DATA RECORDS Block Start

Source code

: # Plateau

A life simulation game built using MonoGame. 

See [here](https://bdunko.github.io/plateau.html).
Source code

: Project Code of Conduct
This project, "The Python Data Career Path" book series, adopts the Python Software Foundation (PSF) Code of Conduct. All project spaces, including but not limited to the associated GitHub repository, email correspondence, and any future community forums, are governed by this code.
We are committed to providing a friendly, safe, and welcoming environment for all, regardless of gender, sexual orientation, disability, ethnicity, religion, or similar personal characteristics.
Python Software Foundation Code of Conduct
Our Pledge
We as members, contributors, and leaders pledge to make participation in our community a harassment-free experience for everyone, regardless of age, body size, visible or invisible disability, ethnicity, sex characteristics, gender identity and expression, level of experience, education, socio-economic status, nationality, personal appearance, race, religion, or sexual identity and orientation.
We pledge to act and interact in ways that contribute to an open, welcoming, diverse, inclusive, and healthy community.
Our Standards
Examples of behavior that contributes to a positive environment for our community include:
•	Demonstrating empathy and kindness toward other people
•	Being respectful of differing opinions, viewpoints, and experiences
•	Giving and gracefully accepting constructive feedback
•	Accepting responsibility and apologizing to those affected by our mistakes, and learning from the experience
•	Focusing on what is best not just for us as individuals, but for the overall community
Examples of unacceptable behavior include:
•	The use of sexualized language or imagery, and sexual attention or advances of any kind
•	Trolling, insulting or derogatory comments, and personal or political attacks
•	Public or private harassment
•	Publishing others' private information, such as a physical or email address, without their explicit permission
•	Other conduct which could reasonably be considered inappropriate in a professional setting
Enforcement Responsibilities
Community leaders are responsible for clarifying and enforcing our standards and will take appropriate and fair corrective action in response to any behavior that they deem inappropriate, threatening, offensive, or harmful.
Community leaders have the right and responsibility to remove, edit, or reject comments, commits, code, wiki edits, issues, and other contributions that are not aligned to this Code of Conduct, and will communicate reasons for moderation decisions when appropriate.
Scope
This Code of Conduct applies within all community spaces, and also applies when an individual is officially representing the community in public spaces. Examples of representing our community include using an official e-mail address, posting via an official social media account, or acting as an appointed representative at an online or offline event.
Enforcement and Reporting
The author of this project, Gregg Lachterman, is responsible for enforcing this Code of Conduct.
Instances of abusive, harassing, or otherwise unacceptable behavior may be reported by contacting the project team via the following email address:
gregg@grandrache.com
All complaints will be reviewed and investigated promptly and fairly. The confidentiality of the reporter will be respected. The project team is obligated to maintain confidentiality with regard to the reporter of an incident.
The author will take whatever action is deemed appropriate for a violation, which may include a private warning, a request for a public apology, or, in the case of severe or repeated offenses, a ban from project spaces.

DATA RECORDS Block End
DATA RECORDS Block Start

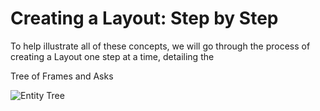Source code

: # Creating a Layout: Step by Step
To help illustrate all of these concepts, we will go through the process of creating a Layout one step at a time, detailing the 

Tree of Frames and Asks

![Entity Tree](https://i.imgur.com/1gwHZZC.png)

DATA RECORDS Block End

> DESCRIPTION OF THE TASK: A verbatim transcription is needed of the lines above, starting at the line with "or private harassment" and ending at the line with "Community leaders are", both included, and of nothing else.

> SOLUTION TO THIS TASK:
•	Public or private harassment
•	Publishing others' private information, such as a physical or email address, without their explicit permission
•	Other conduct which could reasonably be considered inappropriate in a professional setting
Enforcement Responsibilities
Community leaders are responsible for clarifying and enforcing our standards and will take appropriate and fair corrective action in response to any behavior that they deem inappropriate, threatening, offensive, or harmful.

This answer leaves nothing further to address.